El campesinado haitiano vive, efectivamente, apiñado en pañuelos de tierra. Y es que desde la política de cercamientos y de privatización de tierras antes comunales que estudiara un joven de Tréveris en La Gaceta Renana, y mucho antes, desde el acaparamiento de las tierras comunales de los ayllus, calpullis y otras estructuras societales en toda Nuestra América a partir de 1492, el capitalismo ha sido una formidable maquinaria capaz de desplazar, remover, deslocalizar, trasladar, arrinconar, desalojar, reagrupar, expulsar, desaposentar, concentrar, echar, despedir, apiñar, centralizar, aglomerar, mezclar y abigarrar. ¿A qué? ¿A quiénes? A nada menos que a 7 mil millones de seres humanos, la humanidad entera, acantonada hoy en apenas algunos “pañuelos” de tierra litoral a lo largo del planeta.

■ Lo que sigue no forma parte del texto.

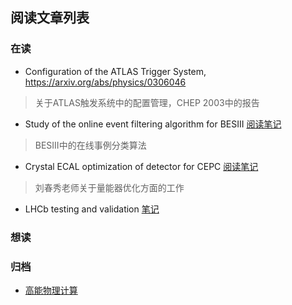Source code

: ## 阅读文章列表

### 在读

* Configuration of the ATLAS Trigger System, https://arxiv.org/abs/physics/0306046
> 关于ATLAS触发系统中的配置管理，CHEP 2003中的报告

* Study of the online event filtering algorithm for BESIII [阅读笔记](beseventfilter.html)
> BESIII中的在线事例分类算法

* Crystal ECAL optimization of detector for CEPC [阅读笔记](liucxecal202003.html)
> 刘春秀老师关于量能器优化方面的工作

* LHCb testing and validation [笔记](lhcb-ci.html)

### 想读

### 归档
* [高能物理计算](hep-computing.html)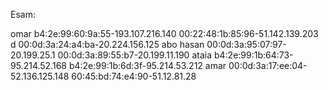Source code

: Esam:

omar
b4:2e:99:60:9a:55-193.107.216.140
00:22:48:1b:85:96-51.142.139.203
d
00:0d:3a:24:a4:ba-20.224.156.125
abo hasan
00:0d:3a:95:07:97-20.199.25.1
00:0d:3a:89:55:b7-20.199.11.190
ataia
b4:2e:99:1b:64:73-95.214.52.168
b4:2e:99:1b:6d:3f-95.214.53.212
amar
00:0d:3a:17:ee:04-52.136.125.148
60:45:bd:74:e4:90-51.12.81.28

Lo mismo puede aplicarse, a escala, para cualquiera de nuestros países: concentrados y despoblados, inhabitables por aglomeración o por soledad, subdesarrollados o hiper-desarrollados, desequilibrados, desarticulados, desquiciados. Si “gobernar es poblar” como aseguraba en la Argentina el constitucionalista Juan Bautista Alberdi, que mal que hemos sido gobernados durante los últimos siglos. O, como decía el poeta Hugo Giménez Agüero en su poema “Ahoniken”: “Ay tierra mía, ay tierra mía, ¿para qué te despoblaron, si no te saben poblar?”.
Para el caso haitiano, en este reborde de isla con terrenos montañosos y accidentados, de un total de 11 millones de habitantes, 5 de ellos malviven en las grandes capitales. Mientras, en el campo encontramos paisajes como aquellos en los que el personaje de Nicolás Gogol compraba “almas muertas” a precio de ganga. Se trata de las víctimas de los glotones acaparadores de tierras, a merced de la hostilidad de los dueños o presuntos dueños de la tierra: policías, jueces rurales, bandidos, latifundistas, capitales trasnacionales o combinaciones esperpénticas de todos ellos. Los campesinos, por su parte, yacen cosados siempre, sin importar su productividad o su fatiga, por los persistentes fantasmas del éxodo, la dispersión comunitaria y el hambre. El hambre, paradojal en las manos de quienes sirven los alimentos a la mesa de las ciudades. “Maíz un día, y otro día maleza”, como se dice en la zona andina al sur de este continente para expresar los rigores del azar, el desamparo y la imprevisibilidad.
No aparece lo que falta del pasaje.